Start of Study material

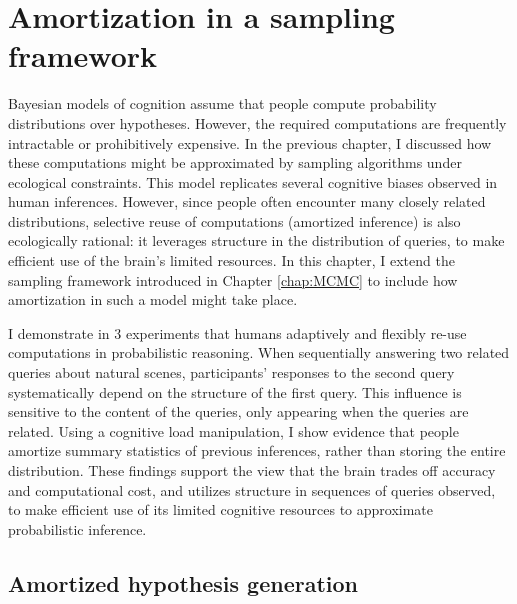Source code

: 
\chapter{Amortization in a sampling framework}
\label{chap:MCMC_amort}

Bayesian models of cognition assume that people compute probability distributions over hypotheses. However, the required computations are frequently intractable or prohibitively expensive. In the previous chapter, I discussed how these computations might be approximated by sampling algorithms under ecological constraints. This model replicates several cognitive biases observed in human inferences. However, since people often encounter many closely related distributions, selective reuse of computations (amortized inference) is also ecologically rational: it leverages structure in the distribution of queries, to make efficient use of the brain’s limited resources. In this chapter, I extend the sampling framework introduced in Chapter \ref{chap:MCMC} to include how amortization in such a model might take place. 

I demonstrate in 3 experiments that humans adaptively and flexibly re-use computations in probabilistic reasoning. When sequentially answering two related queries about natural scenes, participants’ responses to the second query systematically depend on the structure of the first query. This influence is sensitive to the content of the queries, only appearing when the queries are related. Using a cognitive load manipulation, I show evidence that people amortize summary statistics of previous inferences, rather than storing the entire distribution. These findings support the view that the brain trades off accuracy and computational cost, and utilizes structure in sequences of queries observed, to make efficient use of its limited cognitive resources to approximate probabilistic inference.

\section{Amortized hypothesis generation}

End of Study material

§ Task goal
Give the preceding data back exactly, minus every picture.

§ Exercise solution
Source code

: 
\chapter{Amortization in a sampling framework}
\label{chap:MCMC_amort}

Bayesian models of cognition assume that people compute probability distributions over hypotheses. However, the required computations are frequently intractable or prohibitively expensive. In the previous chapter, I discussed how these computations might be approximated by sampling algorithms under ecological constraints. This model replicates several cognitive biases observed in human inferences. However, since people often encounter many closely related distributions, selective reuse of computations (amortized inference) is also ecologically rational: it leverages structure in the distribution of queries, to make efficient use of the brain’s limited resources. In this chapter, I extend the sampling framework introduced in Chapter \ref{chap:MCMC} to include how amortization in such a model might take place. 

I demonstrate in 3 experiments that humans adaptively and flexibly re-use computations in probabilistic reasoning. When sequentially answering two related queries about natural scenes, participants’ responses to the second query systematically depend on the structure of the first query. This influence is sensitive to the content of the queries, only appearing when the queries are related. Using a cognitive load manipulation, I show evidence that people amortize summary statistics of previous inferences, rather than storing the entire distribution. These findings support the view that the brain trades off accuracy and computational cost, and utilizes structure in sequences of queries observed, to make efficient use of its limited cognitive resources to approximate probabilistic inference.

\section{Amortized hypothesis generation}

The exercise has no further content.